Qual è il giocatore più sottovalutato del vostro gruppo?
Frustalupi, se non avesse avuto noi intorno sarebbe diventato Gianni Rivera. Dare palla a lui era come metterla in cassaforte
Ci spieghi la storia delle pistole in ritiro.
Petrelli prese il porto d'armi e si presentò con una pistola. da allora cominciammo tutti a sparare in quell'hotel sull'Aurelia. Sparavamo ai lampioni nel parcheggio. Un giorno si presentò Maestrelli con una gazzella dei Carabinieri preoccupatissimo ma convincemmo il maresciallo a sparare con noi.
Il suo ricordo del 12 maggio?
Mi ruppi la clavicola dopo 5 minuti della ripresa, il dottore ed il massaggiatore mi portarono negli spogliatoi e mi lasciarono lì. Interpretavo i rumori dello stadio. Ricordo il silenzio prima del rigore decisivo e poi il boato.
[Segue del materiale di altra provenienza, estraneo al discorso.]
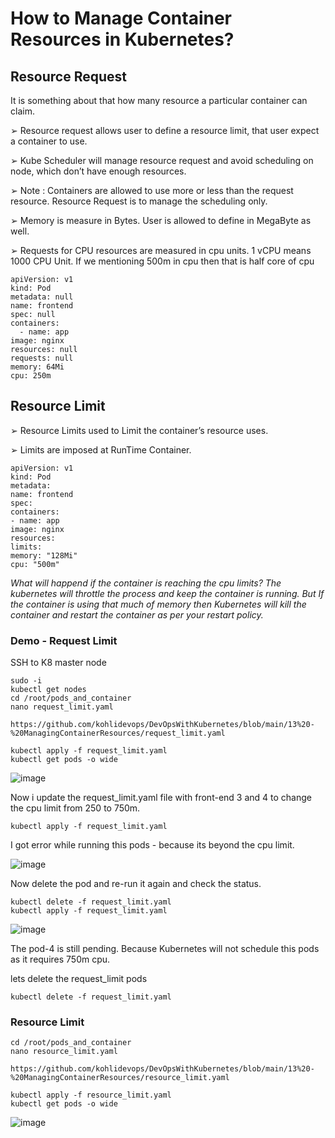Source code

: # How to Manage Container Resources in Kubernetes?

## Resource Request

It is something about that how many resource a particular container can claim.

➢ Resource request allows user to define a resource limit, that user expect a container to use.

➢ Kube Scheduler will manage resource request and avoid scheduling on node, which don’t have enough resources.

➢ Note : Containers are allowed to use more or less than the request resource. Resource Request is to manage the scheduling only.

➢ Memory is measure in Bytes. User is allowed to define in MegaByte as well.

➢ Requests for CPU resources are measured in cpu units. 1 vCPU means 1000 CPU Unit. If we mentioning 500m in cpu then that is half core of cpu

```
apiVersion: v1
kind: Pod
metadata: null
name: frontend
spec: null
containers:
  - name: app
image: nginx
resources: null
requests: null
memory: 64Mi
cpu: 250m
```

## Resource Limit

➢ Resource Limits used to Limit the container’s resource uses.

➢ Limits are imposed at RunTime Container.

```
apiVersion: v1
kind: Pod
metadata:
name: frontend
spec:
containers:
- name: app
image: nginx
resources:
limits:
memory: "128Mi"
cpu: "500m"
```

_What will happend if the container is reaching the cpu limits? The kubernetes will throttle the process and keep the container is running. But If the container is using that much of memory then Kubernetes will kill the container and restart the container as per your restart policy._

### Demo - Request Limit

SSH to K8 master node

```
sudo -i
kubectl get nodes
cd /root/pods_and_container
nano request_limit.yaml

https://github.com/kohlidevops/DevOpsWithKubernetes/blob/main/13%20-%20ManagingContainerResources/request_limit.yaml

kubectl apply -f request_limit.yaml
kubectl get pods -o wide
```

![image](https://github.com/user-attachments/assets/41dae5ca-8560-4b12-81a8-ee919cb15fa0)

Now i update the request_limit.yaml file with front-end 3 and 4 to change the cpu limit from 250 to 750m.

```
kubectl apply -f request_limit.yaml
```

I got error while running this pods - because its beyond the cpu limit.

![image](https://github.com/user-attachments/assets/1327fe3a-4764-4ffd-874a-73e7ce9ee915)

Now delete the pod and re-run it again and check the status.

```
kubectl delete -f request_limit.yaml
kubectl apply -f request_limit.yaml
```

![image](https://github.com/user-attachments/assets/b6a59e75-4adb-4f15-a295-863c847c1959)

The pod-4 is still pending. Because Kubernetes will not schedule this pods as it requires 750m cpu.

lets delete the request_limit pods

```
kubectl delete -f request_limit.yaml
```

### Resource Limit

```
cd /root/pods_and_container
nano resource_limit.yaml

https://github.com/kohlidevops/DevOpsWithKubernetes/blob/main/13%20-%20ManagingContainerResources/resource_limit.yaml

kubectl apply -f resource_limit.yaml
kubectl get pods -o wide
```

![image](https://github.com/user-attachments/assets/e012c91b-4aed-492a-932c-72bcc689040f)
Il suo ricordo di Lenzini?
Una figura fondamentale. Quando seppe che io e Cecco facevamo i paracadutisti accettò la cosa seppur con grande preoccupazione
Infine il suo amico Luciano e quella tragica fine.
Eravamo amici veri (si commuove ndr.). Sapevamo di poter contare reciprocamente uno sull'altro. Sul campo potevo eseguire le mie azioni perché sapevo che mi avrebbe coperto. Quando è scomparso non riuscivo a sentire il dolore perché lo rifiutavo, poi quando ho preso coscienza della sua mancanza ho avvertito un vuoto così grande che non avevo più voglia di giocare a calcio. Il giorno della sua morte avevo un appuntamento con lui al Fleming. Arrivai con 4 o 5 minuti di ritardo e c'erano 300 o 400 persone intorno a quella gioielleria. Un amico mi disse: “hanno sparato a Luciano e l'hanno portato ora al San Giacomo”. Il resto lo sapete, Cecco è sempre nel mio cuore.